Повествователь - тот, кто написал историю. Он может быть вымышленный или настоящий (тогда вводится понятие автор; то есть автор и повествователь совпадают).
Повествователь представляет писателя в произведении. Часто повествователя называют еще «лирическим героем». Это некто, кому писатель доверяет и свою собственную оценку событий и героев. Или эти точки зрения – автора-создателя и повествователя – могут быть близки.

Чтобы представить и раскрыть свой замысел во всей полноте, автор надевает на себя разные маски – в том повествователя и рассказчиков. Два последних – очевидцы событий, читатель им верит. Отсюда возникает ощущение достоверности происходящего. Автор будто на сцене – страницах произведения – играет один множество ролей созданного им спектакля. Поэтому так интересно быть писателем!

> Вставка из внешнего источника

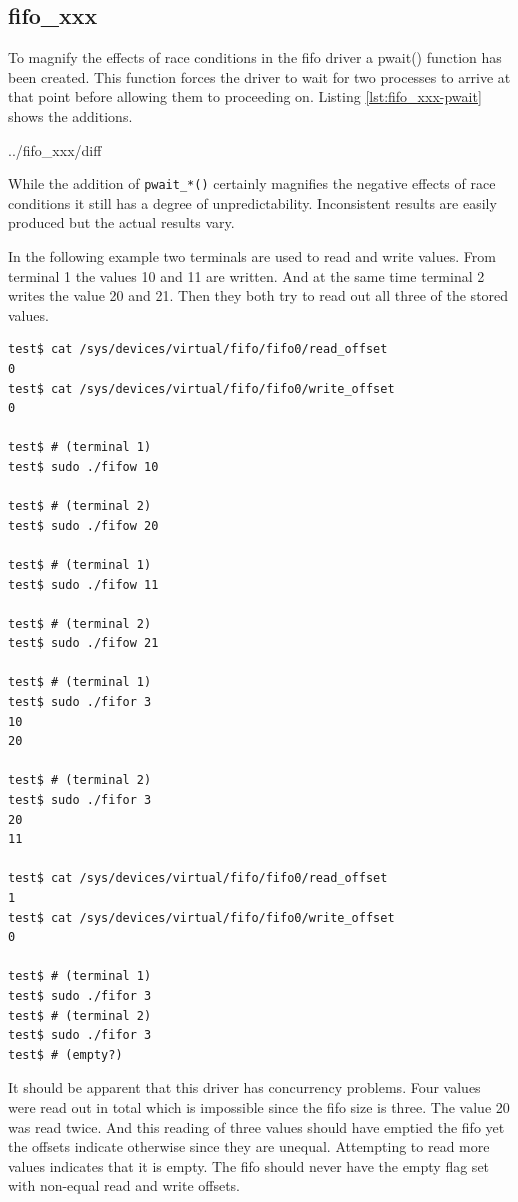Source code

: \documentclass{article}
\begin{document}
\subsection{fifo\_xxx}

To magnify the effects of race conditions in the fifo driver
a pwait() function has been created.
This function forces the driver to wait for two processes
to arrive at that point before allowing them to proceeding on.
Listing \ref{lst:fifo_xxx-pwait} shows the additions.


	{../fifo_xxx/diff}

\begin{samepage}
While the addition of \verb+pwait_*()+ certainly magnifies the negative
effects of race conditions it still has a degree of unpredictability.
Inconsistent results are easily produced but the actual results vary.

In the following example two terminals are used to read and write values.
From terminal 1 the values 10 and 11 are written.
And at the same time terminal 2 writes the value 20 and 21.
Then they both try to read out all three of the stored values.

\begin{verbatim}
test$ cat /sys/devices/virtual/fifo/fifo0/read_offset
0
test$ cat /sys/devices/virtual/fifo/fifo0/write_offset
0

test$ # (terminal 1)
test$ sudo ./fifow 10

test$ # (terminal 2)
test$ sudo ./fifow 20

test$ # (terminal 1)
test$ sudo ./fifow 11

test$ # (terminal 2)
test$ sudo ./fifow 21

test$ # (terminal 1)
test$ sudo ./fifor 3
10
20

test$ # (terminal 2)
test$ sudo ./fifor 3
20
11

test$ cat /sys/devices/virtual/fifo/fifo0/read_offset
1
test$ cat /sys/devices/virtual/fifo/fifo0/write_offset
0

test$ # (terminal 1)
test$ sudo ./fifor 3
test$ # (terminal 2)
test$ sudo ./fifor 3
test$ # (empty?)

\end{verbatim}

It should be apparent that this driver has concurrency problems.
Four values were read out in total which is impossible since
the fifo size is three.
The value 20 was read twice.
And this reading of three values should have emptied the fifo
yet the offsets indicate otherwise since they are unequal.
Attempting to read more values indicates that it is empty.
The fifo should never have the empty flag set with non-equal
read and write offsets.
\end{samepage}
\end{document}
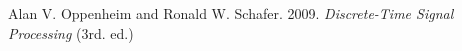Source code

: \documentclass[preview]{standalone}
\begin{document}
\begin{center}
Alan V. Oppenheim and Ronald W. Schafer. 2009. \textit{Discrete-Time Signal Processing} (3rd. ed.)
\end{center}
\end{document}
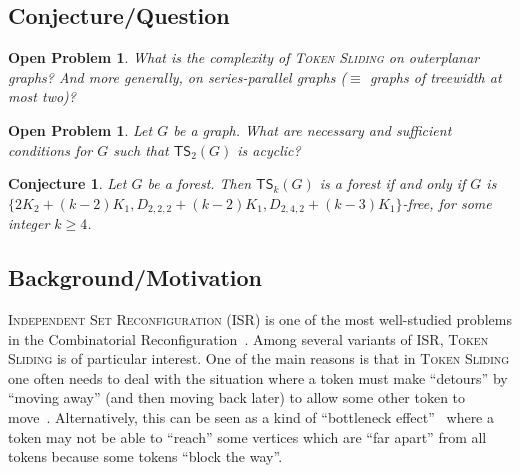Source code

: \documentclass[a4paper]{article}
\newtheorem{conjecture}[theorem]{Conjecture}
\newtheorem{problem}[theorem]{Open Problem}
\theoremstyle{definition}
\theoremstyle{remark}
\numberwithin{equation}{section}
\begin{document}
\subsection{Conjecture/Question}

\begin{problem}\label{ISR-TS-tw2graph}
	What is the complexity of \textsc{Token Sliding} on outerplanar graphs? And more generally, on series-parallel graphs ($\equiv$ graphs of treewidth at most two)?
\end{problem}

\begin{problem}\label{ISR-acyclic-TS2graph}
	Let $G$ be a graph.
	What are necessary and sufficient conditions for $G$ such that $\mathsf{TS}_2(G)$ is acyclic?
\end{problem}

\begin{conjecture}\label{ISR-acyclic-TSkgraph}
	Let $G$ be a forest.
	Then $\mathsf{TS}_k(G)$ is a forest if and only if $G$ is $\{2K_2 + (k-2)K_1, D_{2,2,2} + (k-2)K_1, D_{2,4,2} + (k-3)K_1\}$-free, for some integer $k \geq 4$.
\end{conjecture}

\subsection{Background/Motivation}

\textsc{Independent Set Reconfiguration (ISR)} is one of the most well-studied problems in the Combinatorial Reconfiguration~\cite{journals/algorithms/Nishimura18,journals/corr/BousquetMNS22}.
Among several variants of \textsc{ISR}, \textsc{Token Sliding} is of particular interest.
One of the main reasons is that in \textsc{Token Sliding} one often needs to deal with the situation where a token must make ``detours'' by ``moving away'' (and then moving back later) to allow some other token to move~\cite{journals/tcs/DemaineDFHIOOUY15}. Alternatively, this can be seen as a kind of ``bottleneck effect''~\cite{conf/esa/BartierBM22} where a token may not be able to ``reach'' some vertices which are ``far apart'' from all tokens because some tokens ``block the way''.
\end{document}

КТО РАССКАЗЫВАЕТ ИСТОРИЮ СИЛЬВИО?
В КАКОМ ЕЩЕ ПРОИЗВЕДЕНИИ АВТОР ПРИБЕГАЕТ
К ПОДОБНОМУ ПРИЁМУ?

Пушкин ехал в Болдино женихом. Однако женитьбе мешали денежные трудности. Ни у Пушкина, ни у родителей невесты избытка денег не было. На настроение Пушкина повлияла и эпидемия холеры в Москве, которая не позволяла ему ехать из Болдино. Именно во времена болдинской осени, среди многого прочего, и были написаны «Повести Белкина».

В самом деле, весь цикл написан Пушкиным, но в заглавии и предисловии указывается другой автор, псевдоавтор Иван Петрович Белкин, однако Белкин умер и его повести опубликовал некий издатель А.П. Известно также, что каждую повесть Белкин написал по рассказам нескольких «особ».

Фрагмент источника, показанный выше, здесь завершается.